Tag: Dream Reentry

Dreams and Writing — Incubating Inspiration

Last night, I wrote a post that included some thoughts about dreams, and I can’t tell you how important I think dreams are to writing and art in general.  I’ve incorporated this thought process into my own craft and teaching.  As part of my creative writing class at the rehab center, I had a week-long unit — it should have been much more — on dreams.  It was called, “Images and Dreams.”

For that week, I had them read Stuart Dybek’s, “Pet Milk,” and I introduced two writing exercises called Dream Incubation and Dream Reentry, which I stole from a podcast from a University of California Berkley psychology professor.  Basically, the exercises function on the principal that dreams are images generated by your unconscious that are trying to bring to “light” ideas, memories, thoughts, or emotions to your conscious thoughts, which the dreamer has suppressed.

Well, I always talked about in my class that writing was an act of discovery.  We used freewriting to see what was “on the mind.”  And I prescribed to the idea, which is talked about extensively by John Gardner, John Dufresne, and many other writers, that writing is dreaming.  I forget who it was, but they called writing dreaming in reverse.  My buddy Gonzo would know.

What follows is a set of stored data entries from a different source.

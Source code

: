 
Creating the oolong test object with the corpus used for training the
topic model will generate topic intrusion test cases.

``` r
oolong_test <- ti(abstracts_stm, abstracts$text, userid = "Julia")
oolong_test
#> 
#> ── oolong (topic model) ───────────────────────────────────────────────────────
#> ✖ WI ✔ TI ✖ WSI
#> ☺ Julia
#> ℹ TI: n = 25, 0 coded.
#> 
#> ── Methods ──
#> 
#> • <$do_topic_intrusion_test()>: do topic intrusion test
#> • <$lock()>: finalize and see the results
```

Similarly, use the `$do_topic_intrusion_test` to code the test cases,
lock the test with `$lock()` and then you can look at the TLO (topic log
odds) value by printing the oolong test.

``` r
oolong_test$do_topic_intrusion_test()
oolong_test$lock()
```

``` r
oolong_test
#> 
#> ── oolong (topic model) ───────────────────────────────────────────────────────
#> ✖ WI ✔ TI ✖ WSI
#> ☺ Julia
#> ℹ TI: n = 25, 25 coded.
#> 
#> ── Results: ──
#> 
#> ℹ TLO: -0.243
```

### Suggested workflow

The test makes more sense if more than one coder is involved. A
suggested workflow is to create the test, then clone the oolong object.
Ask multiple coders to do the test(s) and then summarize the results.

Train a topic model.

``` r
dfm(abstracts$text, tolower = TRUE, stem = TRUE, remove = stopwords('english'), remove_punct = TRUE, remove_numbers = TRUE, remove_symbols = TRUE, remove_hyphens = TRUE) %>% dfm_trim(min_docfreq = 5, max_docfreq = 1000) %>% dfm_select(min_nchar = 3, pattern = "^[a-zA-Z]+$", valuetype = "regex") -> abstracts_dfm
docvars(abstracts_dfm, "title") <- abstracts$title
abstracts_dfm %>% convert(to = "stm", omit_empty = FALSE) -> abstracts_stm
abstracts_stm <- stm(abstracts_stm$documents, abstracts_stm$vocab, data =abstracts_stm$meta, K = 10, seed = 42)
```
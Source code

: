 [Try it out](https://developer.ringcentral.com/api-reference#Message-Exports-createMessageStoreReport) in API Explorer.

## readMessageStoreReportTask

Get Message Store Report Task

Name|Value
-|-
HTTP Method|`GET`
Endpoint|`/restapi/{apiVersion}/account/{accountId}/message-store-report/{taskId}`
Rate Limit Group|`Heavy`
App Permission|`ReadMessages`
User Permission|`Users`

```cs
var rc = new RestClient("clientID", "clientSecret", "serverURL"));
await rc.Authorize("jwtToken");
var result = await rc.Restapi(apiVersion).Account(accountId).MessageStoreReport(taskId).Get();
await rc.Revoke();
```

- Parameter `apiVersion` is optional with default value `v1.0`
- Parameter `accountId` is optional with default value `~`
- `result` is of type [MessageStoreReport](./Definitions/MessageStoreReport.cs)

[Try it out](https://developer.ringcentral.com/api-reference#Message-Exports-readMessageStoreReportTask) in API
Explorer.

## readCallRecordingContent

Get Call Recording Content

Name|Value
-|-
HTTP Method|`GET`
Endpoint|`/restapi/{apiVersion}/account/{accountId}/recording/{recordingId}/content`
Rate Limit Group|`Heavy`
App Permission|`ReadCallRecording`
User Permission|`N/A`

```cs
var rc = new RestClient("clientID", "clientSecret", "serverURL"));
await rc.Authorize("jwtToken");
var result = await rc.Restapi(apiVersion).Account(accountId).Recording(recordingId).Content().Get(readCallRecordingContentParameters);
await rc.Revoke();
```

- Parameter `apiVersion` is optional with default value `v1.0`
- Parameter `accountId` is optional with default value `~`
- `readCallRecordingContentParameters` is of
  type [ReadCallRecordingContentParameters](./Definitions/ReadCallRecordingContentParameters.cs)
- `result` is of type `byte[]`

So with all this in my mind, I taught my students about dream incubation.  What this means is that you use dreams as a way to fix a problem or answer a question.  Have you ever been really struggling with an idea, a poem, a story, an essay for class, and no matter how hard you tried to find the answer while you working, you just couldn’t do it; but then, as if out of nowhere, the answer hits you in the shower, on a walk, or in a dream?Psychologists believe that this happens because your unconscious is till working out the problem even when you’re not aware of it.  Dream Incubation is a way of stimulating this process while you’re awake. Continue reading “Dreams and Writing — Incubating Inspiration”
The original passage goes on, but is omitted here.